Chincoteague/Assateague: The chincoteague ponies live on the barrier island of Assateague in Maryland and Virginia.
legend has it that the horses arrived on the island when a Spanish galleon sunk off the coast. The surviving animals swam to shore and are the ancestors of today's herds. Most likely they are descendants of herds turned loose by early settlers.
Today there are two groups of these ponies, the maryland herd and the virginia herd. The maryland herd consists of approximately 140 head and is overseen by the maryland park service. The virginia herd consists of approximately 130 head and are overseen by the islands volunteer fire department. Both herds share the same island, which is Assateague Island, Virginia.
The free roaming ponies have been living on the island for hundreds of years. Due to their poor diet and harsh environment the animals only grow to pony size. Most all coat colors and patterns can be found, with pinto being the most popular and the most prevalent.
Their diet consist of coarse saltmarsh cordgrass and American beachgrass. The high concentration of salt in their diets causes the horses to drink twice as much fresh water as domestic horses causing the ponies to have bloated appearance.
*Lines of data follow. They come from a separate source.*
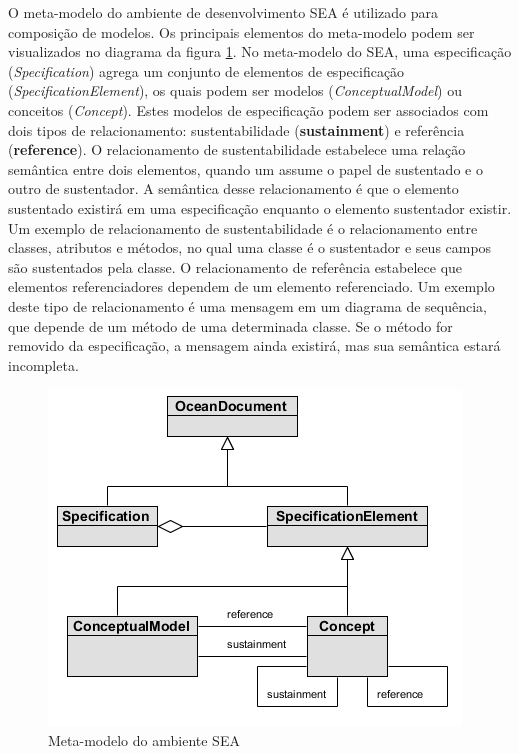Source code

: O meta-modelo do ambiente de desenvolvimento SEA \cite{silva:00} é utilizado para composição de modelos. Os principais elementos do meta-modelo podem ser
visualizados no diagrama da figura \ref{fig:sea_meta_model}. No meta-modelo do SEA, uma especificação (\textit{Specification}) agrega um conjunto de elementos de
especificação (\textit{SpecificationElement}), os quais podem ser modelos (\textit{ConceptualModel}) ou conceitos (\textit{Concept}). Estes modelos
de especificação podem ser associados com dois tipos de relacionamento: sustentabilidade (\textbf{sustainment}) e referência (\textbf{reference}). O
relacionamento de sustentabilidade estabelece uma relação semântica entre dois elementos, quando um assume o papel de sustentado e o outro de
sustentador. A semântica desse relacionamento é que o elemento sustentado existirá em uma especificação enquanto o elemento sustentador existir.
Um exemplo de relacionamento de sustentabilidade é o relacionamento entre classes, atributos e métodos, no qual uma classe é o sustentador e seus
campos são sustentados pela classe. O relacionamento de referência estabelece que elementos referenciadores dependem de um elemento referenciado. Um
exemplo deste tipo de relacionamento é uma mensagem em um diagrama de sequência, que depende de um método de uma determinada classe. Se o método for
removido da especificação, a mensagem ainda existirá, mas sua semântica estará incompleta.

  \begin{figure}[!h]
	\centering
	\includegraphics{img/sea_meta_model.png}
	\caption{Meta-modelo do ambiente SEA \cite{silva:00}}\label{fig:sea_meta_model}
  \end{figure}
Every year in July a Pony Penning is held. The herds are rounded up, and on Wednesday of Pony Penning week the ponies swim from Assateague to Chincoteague. The ponies are held in a pen at the carnival grounds until they are allowed to swim back on Friday morning. The day before an auction of most of the foals is held with a few kept as future breeding stock. The proceeds of the auction are used to care for the feral ponies and finance the local fire department. This pony penning began in 1927 after the town burned down due to not having a fire department so the pony auction was instituted to help finance one. The whole process of the Pony Round-Up, auction and return swim takes three days. A second roundup is held in the fall for a vet check.